• _WHAT THE TASK ASKS_:
Would you reproduce each of the records below precisely, with the pictures left out?

== LISTED RECORDS ==

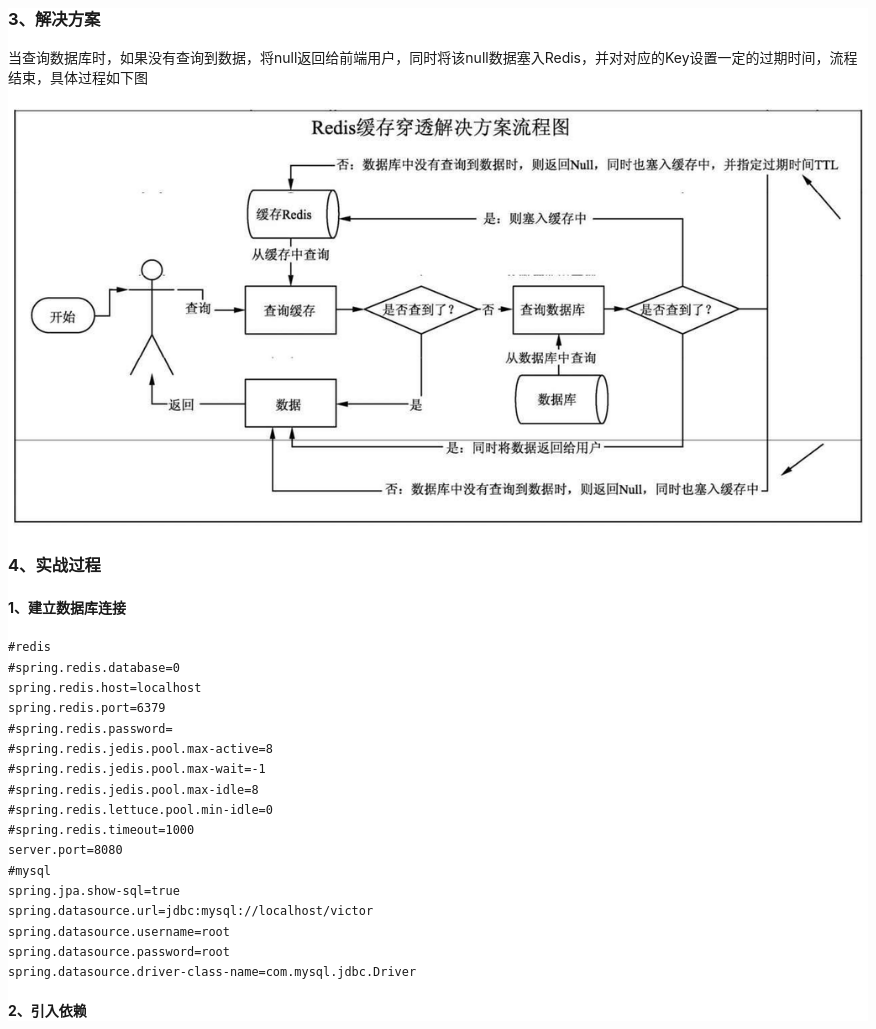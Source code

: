 ### 3、解决方案

​		当查询数据库时，如果没有查询到数据，将null返回给前端用户，同时将该null数据塞入Redis，并对对应的Key设置一定的过期时间，流程结束，具体过程如下图

![](Redis实战与总结/Redis缓存穿透解决方案流程.jpg)

### 4、实战过程

#### 1、建立数据库连接

```properties
#redis
#spring.redis.database=0
spring.redis.host=localhost
spring.redis.port=6379
#spring.redis.password=
#spring.redis.jedis.pool.max-active=8
#spring.redis.jedis.pool.max-wait=-1
#spring.redis.jedis.pool.max-idle=8
#spring.redis.lettuce.pool.min-idle=0
#spring.redis.timeout=1000
server.port=8080
#mysql
spring.jpa.show-sql=true
spring.datasource.url=jdbc:mysql://localhost/victor
spring.datasource.username=root
spring.datasource.password=root
spring.datasource.driver-class-name=com.mysql.jdbc.Driver
```

#### 2、引入依赖
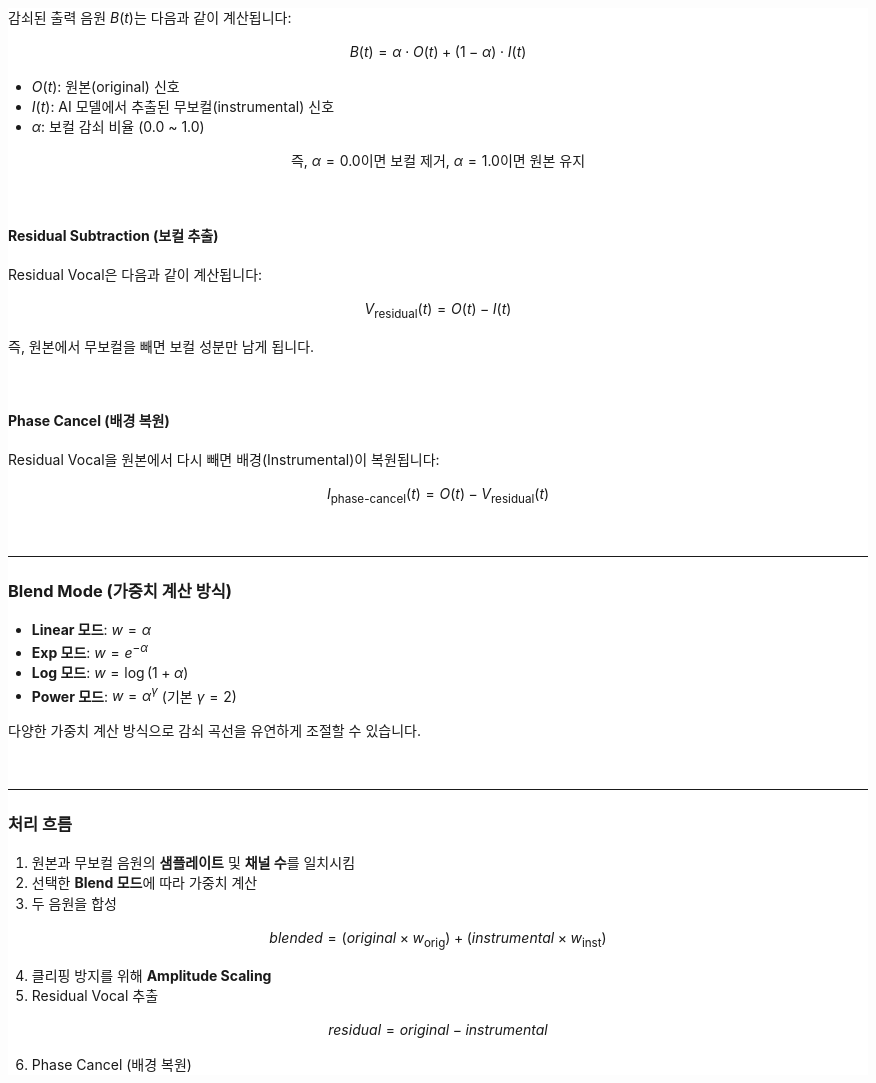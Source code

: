 감쇠된 출력 음원 $B(t)$는 다음과 같이 계산됩니다:

$$B(t) = \alpha \cdot O(t) + (1 - \alpha) \cdot I(t)$$

* $O(t)$: 원본(original) 신호
* $I(t)$: AI 모델에서 추출된 무보컬(instrumental) 신호
* $\alpha$: 보컬 감쇠 비율 (0.0 \~ 1.0)

$$\text{즉, } \alpha = 0.0 \text{이면 보컬 제거, } \alpha = 1.0 \text{이면 원본 유지}$$

<br/>

#### Residual Subtraction (보컬 추출)

Residual Vocal은 다음과 같이 계산됩니다:

$$V_{\text{residual}}(t) = O(t) - I(t)$$

즉, 원본에서 무보컬을 빼면 보컬 성분만 남게 됩니다.

<br/>

#### Phase Cancel (배경 복원)

Residual Vocal을 원본에서 다시 빼면 배경(Instrumental)이 복원됩니다:

$$I_{\text{phase-cancel}}(t) = O(t) - V_{\text{residual}}(t)$$

<br/>

---

### Blend Mode (가중치 계산 방식)

* **Linear 모드**: $w = \alpha$
* **Exp 모드**: $w = e^{-\alpha}$
* **Log 모드**: $w = \log(1 + \alpha)$
* **Power 모드**: $w = \alpha^{\gamma}$ (기본 $\gamma = 2$)

다양한 가중치 계산 방식으로 감쇠 곡선을 유연하게 조절할 수 있습니다.

<br/>

---

### 처리 흐름

1. 원본과 무보컬 음원의 **샘플레이트** 및 **채널 수**를 일치시킴
2. 선택한 **Blend 모드**에 따라 가중치 계산
3. 두 음원을 합성

$$blended = (original \times w_{\text{orig}}) + (instrumental \times w_{\text{inst}})$$

4. 클리핑 방지를 위해 **Amplitude Scaling**
5. Residual Vocal 추출

$$residual = original - instrumental$$

6. Phase Cancel (배경 복원)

===

• _RESPONSE_:
Source code

: ### 3、解决方案

​		当查询数据库时，如果没有查询到数据，将null返回给前端用户，同时将该null数据塞入Redis，并对对应的Key设置一定的过期时间，流程结束，具体过程如下图

![](Redis实战与总结/Redis缓存穿透解决方案流程.jpg)

### 4、实战过程

#### 1、建立数据库连接

```properties
#redis
#spring.redis.database=0
spring.redis.host=localhost
spring.redis.port=6379
#spring.redis.password=
#spring.redis.jedis.pool.max-active=8
#spring.redis.jedis.pool.max-wait=-1
#spring.redis.jedis.pool.max-idle=8
#spring.redis.lettuce.pool.min-idle=0
#spring.redis.timeout=1000
server.port=8080
#mysql
spring.jpa.show-sql=true
spring.datasource.url=jdbc:mysql://localhost/victor
spring.datasource.username=root
spring.datasource.password=root
spring.datasource.driver-class-name=com.mysql.jdbc.Driver
```

#### 2、引入依赖
Source code

: 감쇠된 출력 음원 $B(t)$는 다음과 같이 계산됩니다:

$$B(t) = \alpha \cdot O(t) + (1 - \alpha) \cdot I(t)$$

* $O(t)$: 원본(original) 신호
* $I(t)$: AI 모델에서 추출된 무보컬(instrumental) 신호
* $\alpha$: 보컬 감쇠 비율 (0.0 \~ 1.0)

$$\text{즉, } \alpha = 0.0 \text{이면 보컬 제거, } \alpha = 1.0 \text{이면 원본 유지}$$

<br/>

#### Residual Subtraction (보컬 추출)

Residual Vocal은 다음과 같이 계산됩니다:

$$V_{\text{residual}}(t) = O(t) - I(t)$$

즉, 원본에서 무보컬을 빼면 보컬 성분만 남게 됩니다.

<br/>

#### Phase Cancel (배경 복원)

Residual Vocal을 원본에서 다시 빼면 배경(Instrumental)이 복원됩니다:

$$I_{\text{phase-cancel}}(t) = O(t) - V_{\text{residual}}(t)$$

<br/>

---

### Blend Mode (가중치 계산 방식)

* **Linear 모드**: $w = \alpha$
* **Exp 모드**: $w = e^{-\alpha}$
* **Log 모드**: $w = \log(1 + \alpha)$
* **Power 모드**: $w = \alpha^{\gamma}$ (기본 $\gamma = 2$)

다양한 가중치 계산 방식으로 감쇠 곡선을 유연하게 조절할 수 있습니다.

<br/>

---

### 처리 흐름

1. 원본과 무보컬 음원의 **샘플레이트** 및 **채널 수**를 일치시킴
2. 선택한 **Blend 모드**에 따라 가중치 계산
3. 두 음원을 합성

$$blended = (original \times w_{\text{orig}}) + (instrumental \times w_{\text{inst}})$$

4. 클리핑 방지를 위해 **Amplitude Scaling**
5. Residual Vocal 추출

$$residual = original - instrumental$$

6. Phase Cancel (배경 복원)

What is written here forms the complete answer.